(Beginning of SUPPLIED MATERIAL)

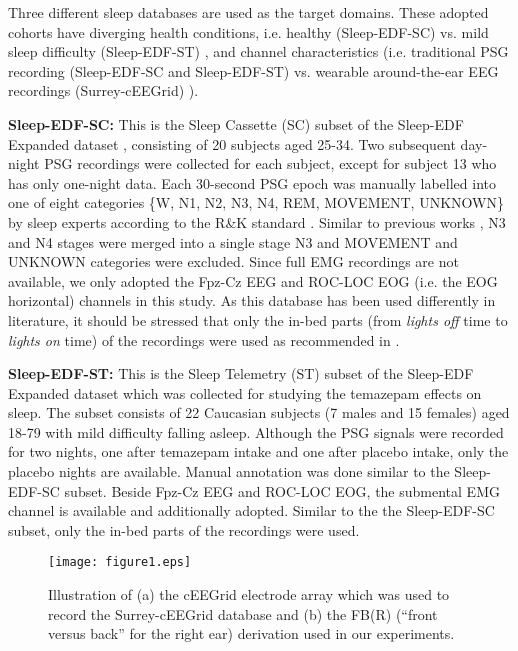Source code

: \documentclass[journal,twoside,web]{ieeecolor}
\begin{document}
Three different sleep databases are used as the target domains. These adopted cohorts have diverging health conditions, i.e. healthy (Sleep-EDF-SC) vs. mild sleep difficulty (Sleep-EDF-ST) \cite{Kemp2000, Goldberger2000}, and channel characteristics (i.e. traditional PSG recording (Sleep-EDF-SC and Sleep-EDF-ST) vs. wearable around-the-ear EEG recordings (Surrey-cEEGrid) \cite{Mikkelsen2019, Sterr2018}).

{\bf Sleep-EDF-SC:} This is the Sleep Cassette (SC) subset of the Sleep-EDF Expanded dataset \cite{Kemp2000, Goldberger2000}, consisting of 20 subjects aged 25-34. Two subsequent day-night PSG recordings were collected for each subject, except for subject 13 who has only one-night data. Each 30-second PSG epoch was manually labelled into one of eight categories \{W, N1, N2, N3, N4, REM, MOVEMENT, UNKNOWN\} by sleep experts according to the R\&K standard \cite{Hobson1969}. Similar to previous works \cite{Tsinalis2016, Tsinalis2016b, Supratak2017, Phan2019b, phan2018c, phan2018d}, N3 and N4 stages were merged into a single stage N3 and MOVEMENT and UNKNOWN categories were excluded. Since full EMG recordings are not available, we only adopted the Fpz-Cz EEG and ROC-LOC EOG (i.e. the EOG horizontal) channels in this study. As this database has been used differently in literature, it should be stressed that only the in-bed parts (from \emph{lights off} time to \emph{lights on} time) of the recordings were used as recommended in \cite{Imtiaz2014,Imtiaz2015,Tsinalis2016, Tsinalis2016b, Phan2019b, phan2018c, phan2018d}.

{\bf Sleep-EDF-ST:} This is the Sleep Telemetry (ST) subset of the Sleep-EDF Expanded dataset\cite{Kemp2000, Goldberger2000} which was collected for studying the temazepam effects on sleep. The subset consists of 22 Caucasian subjects (7 males and 15 females) aged 18-79 with mild difficulty falling asleep. Although the PSG signals were recorded for two nights, one after temazepam intake and one after placebo intake, only the placebo nights are available. Manual annotation was done similar to the Sleep-EDF-SC subset. Beside Fpz-Cz EEG and ROC-LOC EOG, the submental EMG channel is available and additionally adopted. Similar to the the Sleep-EDF-SC subset, only the in-bed parts of the recordings were used.

\begin{figure} [!t]
	\centering
	\texttt{[image: figure1.eps]}
	\vspace{-0.1cm}
	\caption{Illustration of (a) the cEEGrid electrode array which was used to record the Surrey-cEEGrid database \cite{Mikkelsen2019, Sterr2018} and (b) the FB(R) (``front versus back'' for the right ear) derivation \cite{Mikkelsen2019} used in our experiments.}
	\label{fig:cEEGrid}
	\vspace{-0.3cm}
\end{figure}
\end{document}
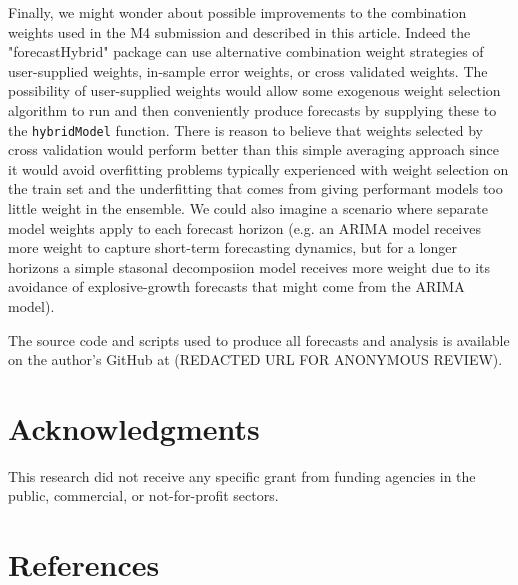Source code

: \documentclass[11pt,3p,review,authoryear]{elsarticle}
\begin{document}
Finally, we might wonder about possible improvements to the combination weights used in the M4 submission and described in this article. Indeed the "forecastHybrid" package can use alternative combination weight strategies of user-supplied weights, in-sample error weights, or cross validated weights. The possibility of user-supplied weights would allow some exogenous weight selection algorithm to run and then conveniently produce forecasts by supplying these to the \texttt{hybridModel} function. There is reason to believe that weights selected by cross validation would perform better than this simple averaging approach since it would avoid overfitting problems typically experienced with weight selection on the train set and the underfitting that comes from giving performant models too little weight in the ensemble. We could also imagine a scenario where separate model weights apply to each forecast horizon (e.g. an ARIMA model receives more weight to capture short-term forecasting dynamics, but for a longer horizons a simple stasonal decomposiion model receives more weight due to its avoidance of explosive-growth forecasts that might come from the ARIMA model).

The source code and scripts used to produce all forecasts and analysis is available on the author's GitHub at (REDACTED URL FOR ANONYMOUS REVIEW).

\section*{Acknowledgments}

This research did not receive any specific grant from funding agencies in the public, commercial, or not-for-profit sectors.


\section{References}

\end{document}
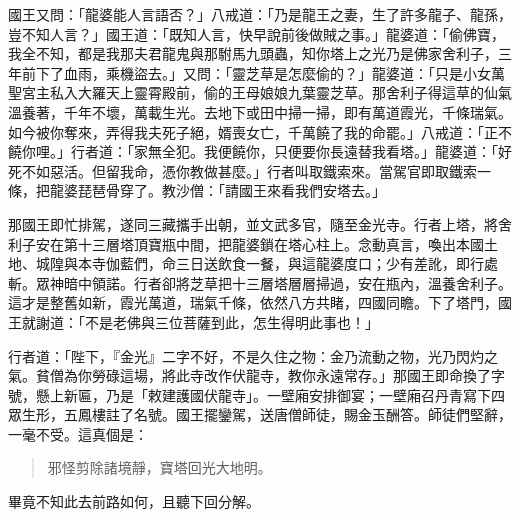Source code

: 國王又問：「龍婆能人言語否？」八戒道：「乃是龍王之妻，生了許多龍子、龍孫，豈不知人言？」國王道：「既知人言，快早說前後做賊之事。」龍婆道：「偷佛寶，我全不知，都是我那夫君龍鬼與那駙馬九頭蟲，知你塔上之光乃是佛家舍利子，三年前下了血雨，乘機盜去。」又問：「靈芝草是怎麼偷的？」龍婆道：「只是小女萬聖宮主私入大羅天上靈霄殿前，偷的王母娘娘九葉靈芝草。那舍利子得這草的仙氣溫養著，千年不壞，萬載生光。去地下或田中掃一掃，即有萬道霞光，千條瑞氣。如今被你奪來，弄得我夫死子絕，婿喪女亡，千萬饒了我的命罷。」八戒道：「正不饒你哩。」行者道：「家無全犯。我便饒你，只便要你長遠替我看塔。」龍婆道：「好死不如惡活。但留我命，憑你教做甚麼。」行者叫取鐵索來。當駕官即取鐵索一條，把龍婆琵琶骨穿了。教沙僧：「請國王來看我們安塔去。」

那國王即忙排駕，遂同三藏攜手出朝，並文武多官，隨至金光寺。行者上塔，將舍利子安在第十三層塔頂寶瓶中間，把龍婆鎖在塔心柱上。念動真言，喚出本國土地、城隍與本寺伽藍們，命三日送飲食一餐，與這龍婆度口；少有差訛，即行處斬。眾神暗中領諾。行者卻將芝草把十三層塔層層掃過，安在瓶內，溫養舍利子。這才是整舊如新，霞光萬道，瑞氣千條，依然八方共睹，四國同瞻。下了塔門，國王就謝道：「不是老佛與三位菩薩到此，怎生得明此事也！」

行者道：「陛下，『金光』二字不好，不是久住之物：金乃流動之物，光乃閃灼之氣。貧僧為你勞碌這場，將此寺改作伏龍寺，教你永遠常存。」那國王即命換了字號，懸上新匾，乃是「敕建護國伏龍寺」。一壁廂安排御宴；一壁廂召丹青寫下四眾生形，五鳳樓註了名號。國王擺鑾駕，送唐僧師徒，賜金玉酬答。師徒們堅辭，一毫不受。這真個是：
\begin{quote}
邪怪剪除諸境靜，寶塔回光大地明。
\end{quote}

畢竟不知此去前路如何，且聽下回分解。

(End of SUPPLIED MATERIAL)

#### WHAT NEEDS TO BE DONE
Within the material above, find the lines that contain the word "documentclass"; copy them.

#### ANSWER TO THIS EXERCISE
: \documentclass[journal,twoside,web]{ieeecolor}
: \documentclass[11pt,3p,review,authoryear]{elsarticle}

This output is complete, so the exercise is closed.